#### EXERCISE INPUTS:
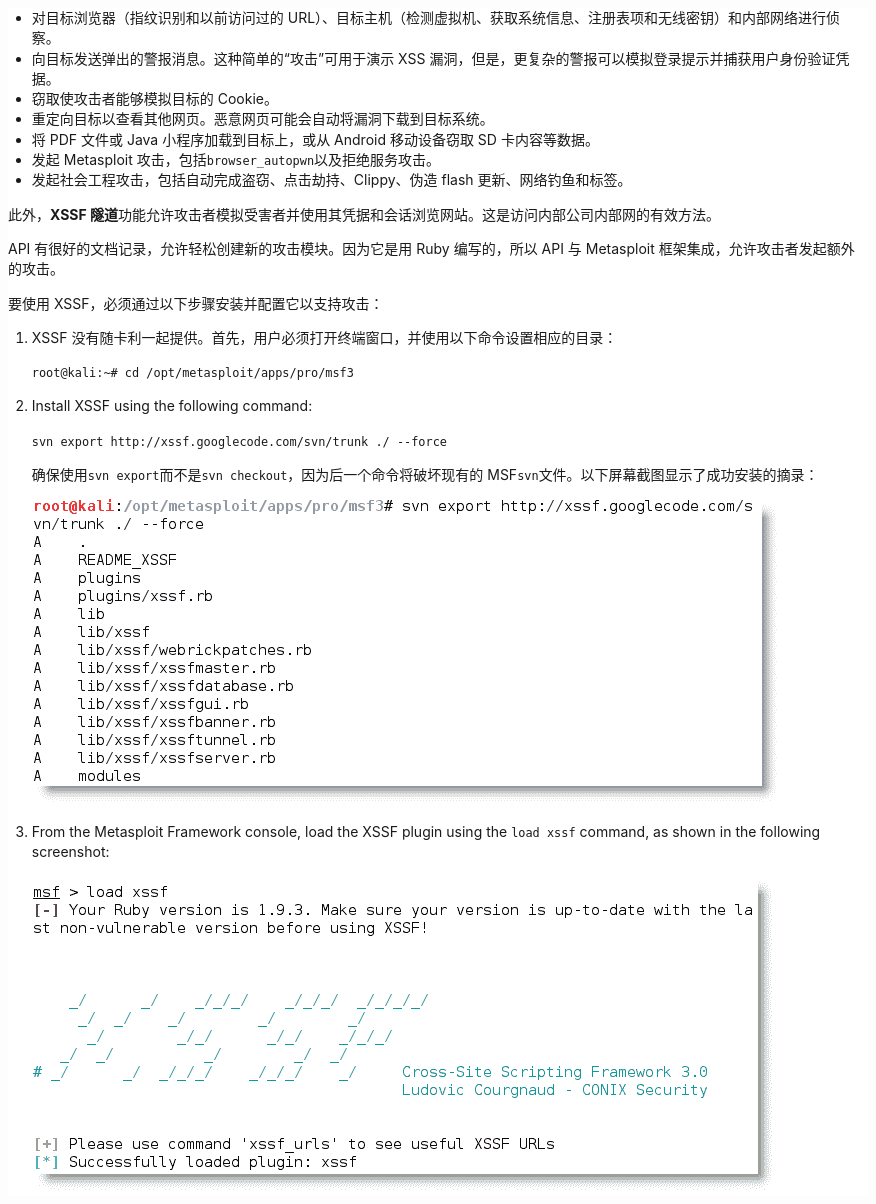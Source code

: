 *   对目标浏览器（指纹识别和以前访问过的 URL）、目标主机（检测虚拟机、获取系统信息、注册表项和无线密钥）和内部网络进行侦察。
*   向目标发送弹出的警报消息。这种简单的“攻击”可用于演示 XSS 漏洞，但是，更复杂的警报可以模拟登录提示并捕获用户身份验证凭据。
*   窃取使攻击者能够模拟目标的 Cookie。
*   重定向目标以查看其他网页。恶意网页可能会自动将漏洞下载到目标系统。
*   将 PDF 文件或 Java 小程序加载到目标上，或从 Android 移动设备窃取 SD 卡内容等数据。
*   发起 Metasploit 攻击，包括`browser_autopwn`以及拒绝服务攻击。
*   发起社会工程攻击，包括自动完成盗窃、点击劫持、Clippy、伪造 flash 更新、网络钓鱼和标签。

此外，**XSSF 隧道**功能允许攻击者模拟受害者并使用其凭据和会话浏览网站。这是访问内部公司内部网的有效方法。

API 有很好的文档记录，允许轻松创建新的攻击模块。因为它是用 Ruby 编写的，所以 API 与 Metasploit 框架集成，允许攻击者发起额外的攻击。

要使用 XSSF，必须通过以下步骤安装并配置它以支持攻击：

1.  XSSF 没有随卡利一起提供。首先，用户必须打开终端窗口，并使用以下命令设置相应的目录：

    ```
    root@kali:~# cd /opt/metasploit/apps/pro/msf3

    ```

2.  Install XSSF using the following command:

    ```
    svn export http://xssf.googlecode.com/svn/trunk ./ --force 

    ```

    确保使用`svn export`而不是`svn checkout`，因为后一个命令将破坏现有的 MSF`svn`文件。以下屏幕截图显示了成功安装的摘录：

    ![The Cross-Site Scripting Framework](img/3121OS_11_05.jpg)

3.  From the Metasploit Framework console, load the XSSF plugin using the `load xssf` command, as shown in the following screenshot:

    ![The Cross-Site Scripting Framework](img/3121OS_11_06.jpg)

#### YOUR ASSIGNMENT:
Only an exact copy is wanted here: the line containing "发起社会工程攻击，包括自动完成盗窃、点击劫持、Clippy、伪造 flash 更新、网络钓鱼和标签。" and every later line, up to and including the last line of the listing.

#### OUTPUT FOR THIS EXERCISE:
*   发起社会工程攻击，包括自动完成盗窃、点击劫持、Clippy、伪造 flash 更新、网络钓鱼和标签。

此外，**XSSF 隧道**功能允许攻击者模拟受害者并使用其凭据和会话浏览网站。这是访问内部公司内部网的有效方法。

API 有很好的文档记录，允许轻松创建新的攻击模块。因为它是用 Ruby 编写的，所以 API 与 Metasploit 框架集成，允许攻击者发起额外的攻击。

要使用 XSSF，必须通过以下步骤安装并配置它以支持攻击：

1.  XSSF 没有随卡利一起提供。首先，用户必须打开终端窗口，并使用以下命令设置相应的目录：

    ```
    root@kali:~# cd /opt/metasploit/apps/pro/msf3

    ```

2.  Install XSSF using the following command:

    ```
    svn export http://xssf.googlecode.com/svn/trunk ./ --force 

    ```

    确保使用`svn export`而不是`svn checkout`，因为后一个命令将破坏现有的 MSF`svn`文件。以下屏幕截图显示了成功安装的摘录：

    ![The Cross-Site Scripting Framework](img/3121OS_11_05.jpg)

3.  From the Metasploit Framework console, load the XSSF plugin using the `load xssf` command, as shown in the following screenshot:

    ![The Cross-Site Scripting Framework](img/3121OS_11_06.jpg)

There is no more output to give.